#### [Task prompt]
Take every line from the listing below that contains "section".

[[ Information supplied, beginning ]]

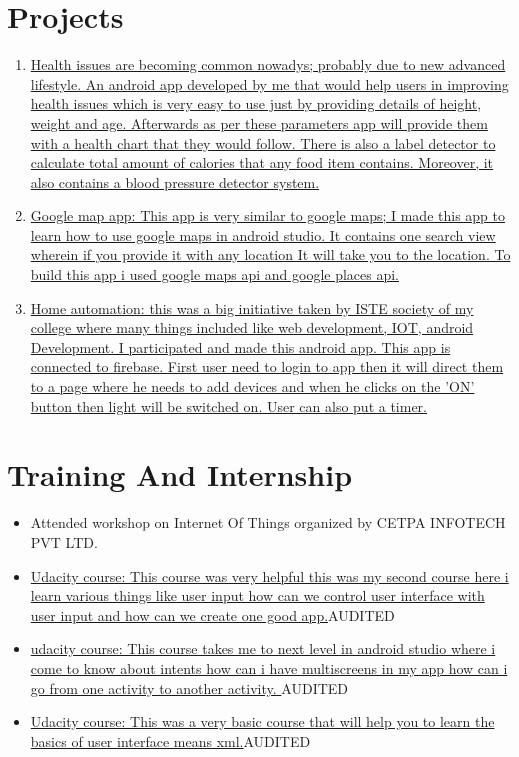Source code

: \documentclass{article}
\begin{document}
	\section{Projects}
		\begin{enumerate}
			\item \href{https://github.com/jindalshiva/heart}{ Health issues are becoming common nowadys; probably due to new advanced lifestyle. An android app developed by me that would help users in improving health issues which is very easy to use just by providing details of height, weight and age. Afterwards as per these parameters app will provide them with a health chart that they would follow. There is also a label detector to calculate total amount of calories that any food item contains. Moreover, it also contains a blood pressure detector system.}
			\item \href{https://github.com/jindalshiva/GooglePlacesGoogleMaps} { Google map app: This app is very similar to google maps; I made this app to learn how to use google maps in android studio. It contains one search view wherein if you provide it with any location It will take you to the location. To build this app i used google maps api and google places api.}
			\item \href{https://github.com/jindalshiva/ISTY_1.2.3-master-master} { Home automation: this was a big initiative taken by ISTE society of my college where many things included like web development, IOT, android Development. I participated and made this android app. This app is connected to firebase. First user need to login to app then it will direct them to a page where he needs to add devices and when he clicks on the 'ON' button then light will be switched on. User can also put a timer.}

		\end{enumerate}
	\section{Training And Internship}
		\begin{itemize}
			\item {Attended workshop on Internet Of Things organized by CETPA INFOTECH PVT LTD.}
			\item \href{https://classroom.udacity.com/courses/ud836}{Udacity course: This course was very helpful this was my second course here i learn various things like user input how can we control user interface with user input and how can we create one good app.}{AUDITED}
			\item \href{https://classroom.udacity.com/courses/ud839}{udacity course: This course takes me to next level in android studio where i come to know about intents how can i have multiscreens in my app how can i go from one activity to another activity. }{AUDITED}
			\item \href{https://classroom.udacity.com/courses/ud834}{Udacity course: This was a very basic course that will help you to learn the basics of user interface means xml.}{AUDITED}
		\end{itemize}
\end{document}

[[ Information supplied, end ]]

#### [Solution for this task]
	\section{Projects}
	\section{Training And Internship}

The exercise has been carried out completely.